[PATCH] 3/3 maple: update bus driver to support Dreamcast VMU
Adrian McMenamin
adrian at newgolddream.dyndns.info
Mon Mar 24 11:06:18 EDT 2008
On Mon, 2008-03-24 at 15:46 +0100, Jörn Engel wrote:
> On Mon, 24 March 2008 12:33:44 +0900, Paul Mundt wrote:
> >
> > So here we have the same issue as in the previous patch, but with the
> > mutex API instead. The entire point of adding a comment for clarity is
> > that it becomes obvious what this is trying to accomplish, which it still
> > isn't. Maple shouldn't require a supplemental document to detail its
> > locking strategy in a way that doesn't induce blindness.
> >
> > The mutex_unlock() here looks very suspicious. You first try to grab the
> > lock via the trylock, if it's contended, then you try to unlock it and
> > then grab it again for yourself before continuing on. This sort of
> > juggling looks really racy. Under what conditions will this lock be
> > contended, and under what conditions is it released? If you have a
> > transfer in place, you contend on the lock, and then this code suddenly
> > unlocks, what happens to your queue? It seems like you are trying to lock
> > down the mq for the duration of its lifetime, in addition to having a
> > separate list lock for guarding against the list getting mangled from
> > underneath you.
It would be contended if the initial (on boot) scans of the ports has
failed. This seems to happen when the bus has a lot of devices attached
eg all four ports and some subdevices.
A status command is queued but not processed, and the result is the
device remains locked and can never be accessed.

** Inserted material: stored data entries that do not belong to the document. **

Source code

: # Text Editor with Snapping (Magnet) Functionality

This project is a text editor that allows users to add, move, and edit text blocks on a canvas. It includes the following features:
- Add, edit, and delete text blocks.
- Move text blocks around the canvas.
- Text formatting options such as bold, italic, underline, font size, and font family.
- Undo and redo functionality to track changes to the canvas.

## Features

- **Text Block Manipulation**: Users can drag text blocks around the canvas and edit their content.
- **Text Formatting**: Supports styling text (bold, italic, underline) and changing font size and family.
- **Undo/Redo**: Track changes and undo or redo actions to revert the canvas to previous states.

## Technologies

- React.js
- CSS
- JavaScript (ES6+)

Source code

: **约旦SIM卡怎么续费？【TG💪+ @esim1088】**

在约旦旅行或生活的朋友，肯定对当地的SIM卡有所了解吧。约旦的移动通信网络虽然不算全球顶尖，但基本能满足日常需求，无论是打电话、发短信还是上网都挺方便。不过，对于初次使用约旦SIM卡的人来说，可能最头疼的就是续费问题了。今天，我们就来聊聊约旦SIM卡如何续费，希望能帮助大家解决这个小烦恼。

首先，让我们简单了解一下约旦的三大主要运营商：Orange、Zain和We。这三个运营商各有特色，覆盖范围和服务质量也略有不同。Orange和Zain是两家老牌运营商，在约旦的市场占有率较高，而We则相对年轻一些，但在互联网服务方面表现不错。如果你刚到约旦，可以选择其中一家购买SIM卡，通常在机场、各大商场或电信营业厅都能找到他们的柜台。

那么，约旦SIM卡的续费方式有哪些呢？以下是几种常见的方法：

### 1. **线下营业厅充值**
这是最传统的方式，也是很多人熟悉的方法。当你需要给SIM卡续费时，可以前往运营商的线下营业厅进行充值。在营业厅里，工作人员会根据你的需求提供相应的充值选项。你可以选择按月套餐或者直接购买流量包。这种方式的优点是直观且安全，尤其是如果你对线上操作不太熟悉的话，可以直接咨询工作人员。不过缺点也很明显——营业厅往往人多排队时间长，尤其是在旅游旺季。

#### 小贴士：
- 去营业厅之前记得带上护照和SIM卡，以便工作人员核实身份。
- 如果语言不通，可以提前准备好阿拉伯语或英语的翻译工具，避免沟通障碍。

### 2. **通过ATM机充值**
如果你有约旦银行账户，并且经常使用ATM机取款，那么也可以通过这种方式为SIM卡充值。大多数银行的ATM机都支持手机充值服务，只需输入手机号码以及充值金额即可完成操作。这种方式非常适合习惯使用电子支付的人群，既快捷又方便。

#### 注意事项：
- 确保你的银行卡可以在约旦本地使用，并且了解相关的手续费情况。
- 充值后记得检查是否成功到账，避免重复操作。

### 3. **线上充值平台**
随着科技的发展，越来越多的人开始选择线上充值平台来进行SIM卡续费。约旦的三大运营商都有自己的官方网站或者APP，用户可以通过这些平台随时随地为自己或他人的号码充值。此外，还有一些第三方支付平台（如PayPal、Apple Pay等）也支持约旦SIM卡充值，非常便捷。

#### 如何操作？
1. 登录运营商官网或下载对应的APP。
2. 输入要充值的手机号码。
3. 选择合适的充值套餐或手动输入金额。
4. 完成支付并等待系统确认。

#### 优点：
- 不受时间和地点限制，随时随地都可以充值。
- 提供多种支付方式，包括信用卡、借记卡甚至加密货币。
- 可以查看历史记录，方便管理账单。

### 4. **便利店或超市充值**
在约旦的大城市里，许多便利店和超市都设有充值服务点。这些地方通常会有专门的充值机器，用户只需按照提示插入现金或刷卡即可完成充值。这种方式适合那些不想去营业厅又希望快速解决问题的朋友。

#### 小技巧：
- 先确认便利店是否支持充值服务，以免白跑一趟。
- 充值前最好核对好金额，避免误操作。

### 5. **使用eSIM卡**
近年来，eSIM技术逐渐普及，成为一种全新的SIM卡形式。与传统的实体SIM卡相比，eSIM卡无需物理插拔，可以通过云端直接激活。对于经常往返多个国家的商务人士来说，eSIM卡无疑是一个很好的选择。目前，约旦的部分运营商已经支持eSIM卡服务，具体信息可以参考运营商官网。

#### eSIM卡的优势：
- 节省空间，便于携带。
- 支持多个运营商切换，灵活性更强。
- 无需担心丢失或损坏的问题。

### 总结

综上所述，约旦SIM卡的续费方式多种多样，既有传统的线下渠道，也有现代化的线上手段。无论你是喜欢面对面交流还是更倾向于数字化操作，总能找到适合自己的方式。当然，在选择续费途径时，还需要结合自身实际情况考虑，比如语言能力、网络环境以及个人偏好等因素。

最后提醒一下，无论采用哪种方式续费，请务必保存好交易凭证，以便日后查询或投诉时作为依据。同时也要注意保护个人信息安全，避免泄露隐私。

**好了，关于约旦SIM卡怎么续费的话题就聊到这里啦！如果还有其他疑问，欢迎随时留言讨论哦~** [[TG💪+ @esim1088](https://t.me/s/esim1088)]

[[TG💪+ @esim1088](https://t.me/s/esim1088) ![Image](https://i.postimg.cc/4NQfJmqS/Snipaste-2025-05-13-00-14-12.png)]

Here we check whether the queued status command for that port has been
processed. Then trylock - if we take the lock then great, process away,
if we cannot then the unlock the previously taken redundant lock and
reacquire the lock.
OK, it could just use trylock and not give a stuff about the result -
because all we want is a locked queue...but that didn't seem right.
> >
> > It looks like you are trying to roll your own complex queuing mechanism
> > in a fairly non-obvious fashion. Have you considered using things like
> > the block layer qeueing for dealing with a lot of this for you? This is
> > what we ended up using for OMAP mailboxes and it worked out pretty well
> > (arch/arm/plat-omap/mailbox.c) there.
> >
> > This sort of obscure locking is going to cause you nothing but trouble in
> > the long run.
>
> As a general rule, locks should be taken and released in the same
> function. That allows the locking to be easily reviewed and errors
> are easy to spot for most readers.
>
> int foo(void)
> {
> int err;
>
> err = bar();
> if (err)
> return err;
> mutex_lock(&foo_lock);
> err = baz();
> if (err)
> return err;
> mutex_unlock(&foo_lock);
> return bumble();
> }
>
> In the above example, one doesn't have to think twice, the bugfix
> becomes almost mechanical. But as soon as locks are taken in one
> function and released in another, things get hairy.
>
> int foo(void)
> {
> int err;
>
> err = bar();
> if (err)
> return err;
> mutex_lock(&foo_lock);
> err = baz();
> /* baz implicitly unlocks the mutex */
> if (err)
> return err;
> return bumble();
> }
>
> Even with the comment, one cannot be sure.
>
> int baz(void)
> {
> int err;
>
> err = bee();
> if (err)
> return err;
> mutex_unlock(&foo_lock);
> return boo();
> }
>
> One always has to check all functions involved. If bee() returns an
> error, neither foo() nor baz() will unlock the mutex. And after
> changing baz() to always unlock the mutex, one next needs to check all
> callers whether any of them unlock on errors. Under some circumstances
> those would have been correct before, but not after. Unless...
>
> In short, verifying the locking is about the least pleasurable thing to
> do once locks are taken and released in seperate functions.
>
I don't think I have any alternative here. The problem is that the bus
checks periodically (every HZ ticks but that could be changed) if a
device remains connected to the system by queueing a status command. (If
the status command is replied to with a "No response" then that
indicates to the bus that the device has been removed.
But if there is already a command queued for that device (eg a block
read or a block write) then all that would happen is that the commands
get corrupted and an oops ensures.
If I lock the queue for each device then that cannot happen - the bus
driver bounces the status query.
Maple reads and writes are asynchronous of the command being queued - so
the locks are freed when the maple processing is done (ie in another
function). However there is a common unlock point for them all.